Phantoms in the Brain: Probing the Mysteries of the Human Mind
- Author: Sandra Blakeslee, Vilayanur S. Ramachandran
- Subject: neurophysiology, neuropsychology, neurological disorder, philosophy of mind
- Publisher: William Morrow and Company, HarperCollins

= Phantoms in the Brain =

Popular science book by V.S. Ramachandran and Sandra Blakeslee

Phantoms in the Brain: Probing the Mysteries of the Human Mind (also published as Phantoms in the Brain: Human Nature and the Architecture of the Mind) is a 1998 popular science book by neuroscientist V.S. Ramachandran and New York Times science writer Sandra Blakeslee, discussing neurophysiology and neuropsychology as revealed by case studies of neurological disorders.

The book, which began as a lecture presented to the Society for Neuroscience, features a foreword by neuroscientist and author Oliver Sacks.

==Synopsis==
Ramachandran discusses his work with patients exhibiting phantom limbs, the Capgras delusion, pseudobulbar affect and hemispatial neglect following stroke, and religious experiences associated with epileptic seizure, among other disorders. Ramachandran uses these cases to illustrate the construction of body image, and the functioning of mood, decision-making, self-deception, and artistic skill.

In the final chapter of the book, Ramachandran addresses the so-called hard problem of consciousness, discussing qualia and various facets of the self.

==Reception==
Neurology researcher Michael E. Goldberg, writing for The New York Times, described the book as "enthralling not only for its clear, eloquent descriptions of neurological phenomena, their relationship to physiological mechanisms and their integration with philosophy of mind, but also for its portrait of Ramachandran, the enthusiast in search of the secrets of the human mind." On Ramachandran's discursion on consciousness, Goldberg writes, "Here he fails, simply because neuroscience has no clue yet how to render the self concrete...but it is a noble failure."

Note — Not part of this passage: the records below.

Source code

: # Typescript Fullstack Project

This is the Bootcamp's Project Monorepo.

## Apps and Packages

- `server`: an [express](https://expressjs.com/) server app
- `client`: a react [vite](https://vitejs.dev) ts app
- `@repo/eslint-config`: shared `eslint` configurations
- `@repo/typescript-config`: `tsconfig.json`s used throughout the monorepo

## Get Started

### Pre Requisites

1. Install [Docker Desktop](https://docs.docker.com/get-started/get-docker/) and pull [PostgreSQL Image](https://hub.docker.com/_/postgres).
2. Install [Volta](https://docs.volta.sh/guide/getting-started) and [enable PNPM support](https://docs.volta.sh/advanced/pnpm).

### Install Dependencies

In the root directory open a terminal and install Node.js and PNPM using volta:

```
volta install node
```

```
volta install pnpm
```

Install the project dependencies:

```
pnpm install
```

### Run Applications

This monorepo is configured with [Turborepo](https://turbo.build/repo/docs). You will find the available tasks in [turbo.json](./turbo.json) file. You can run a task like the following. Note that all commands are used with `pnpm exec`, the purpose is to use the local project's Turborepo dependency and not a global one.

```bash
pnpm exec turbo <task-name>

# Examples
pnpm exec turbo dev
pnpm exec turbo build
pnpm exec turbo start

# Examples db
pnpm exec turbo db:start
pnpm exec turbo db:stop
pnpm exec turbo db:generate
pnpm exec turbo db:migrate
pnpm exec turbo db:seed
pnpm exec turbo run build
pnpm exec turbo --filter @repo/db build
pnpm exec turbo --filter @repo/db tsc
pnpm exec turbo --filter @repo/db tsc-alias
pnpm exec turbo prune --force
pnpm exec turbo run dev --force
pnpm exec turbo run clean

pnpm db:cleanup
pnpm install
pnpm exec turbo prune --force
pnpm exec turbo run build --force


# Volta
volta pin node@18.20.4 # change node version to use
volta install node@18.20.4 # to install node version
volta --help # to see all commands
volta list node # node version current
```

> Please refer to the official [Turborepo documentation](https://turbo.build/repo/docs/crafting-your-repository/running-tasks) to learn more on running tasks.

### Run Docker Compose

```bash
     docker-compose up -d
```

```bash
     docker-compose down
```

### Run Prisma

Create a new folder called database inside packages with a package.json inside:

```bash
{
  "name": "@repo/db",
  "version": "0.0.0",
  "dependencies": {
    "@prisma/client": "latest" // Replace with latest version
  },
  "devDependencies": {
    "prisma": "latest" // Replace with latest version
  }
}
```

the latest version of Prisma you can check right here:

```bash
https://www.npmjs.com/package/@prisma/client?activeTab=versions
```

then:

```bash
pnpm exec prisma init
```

Francis Crick wrote of the book, "The style is lively and informative, and enlivened by unexpected touches of humor. Through it all shines Rama's good sense, his hard-headedness and his humanity." Kirkus Reviews wrote that "Ramachandran, who likens himself to a sleuth and has boundless curiosity, leads readers on a riveting trail of detection."

The book has been translated into Spanish, French, Japanese, German, Korean, Turkish, Italian, Dutch, and Greek.